## What you are asked to do
Copy exactly the run of lines that begins at the line with "can be seen" and ends at the final line of the entries.
+++++
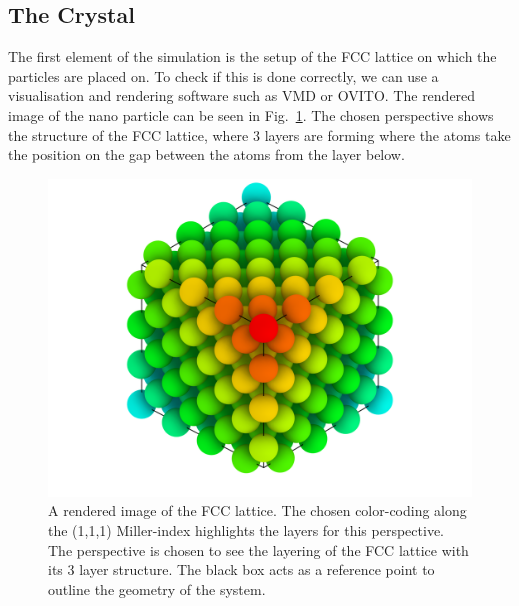 \documentclass[12pt]{article}
\begin{document}
\subsection{The Crystal}
The first element of the simulation is the setup of the FCC lattice on which the particles are placed on. To check if this is done correctly, we can
use a visualisation and rendering software such as VMD\cite{Humphrey1996} or OVITO\cite{Stukowski2010}. The rendered image of the nano particle 
can be seen in Fig.~\ref{fig:glass}. The chosen perspective shows the structure of the FCC lattice, where 3 layers are forming 
where the atoms take the position on the gap between the atoms from the layer below.\\
\begin{figure}[h]
    \begin{center}
        \includegraphics[scale=0.2]{images/fcc_rendering_layer_newcoloring.png}
        \caption{A rendered image of the FCC lattice. The chosen color-coding along the (1,1,1) Miller-index 
                highlights the layers for this perspective. The perspective is
                chosen to see the layering of the FCC lattice with its 3 layer structure. The black box acts as a reference point to outline the 
                geometry of the system.}
        \label{fig:glass}
    \end{center}
\end{figure}
\end{document}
+++++
## Response below
can be seen in Fig.~\ref{fig:glass}. The chosen perspective shows the structure of the FCC lattice, where 3 layers are forming 
where the atoms take the position on the gap between the atoms from the layer below.\\
\begin{figure}[h]
    \begin{center}
        \includegraphics[scale=0.2]{images/fcc_rendering_layer_newcoloring.png}
        \caption{A rendered image of the FCC lattice. The chosen color-coding along the (1,1,1) Miller-index 
                highlights the layers for this perspective. The perspective is
                chosen to see the layering of the FCC lattice with its 3 layer structure. The black box acts as a reference point to outline the 
                geometry of the system.}
        \label{fig:glass}
    \end{center}
\end{figure}
\end{document}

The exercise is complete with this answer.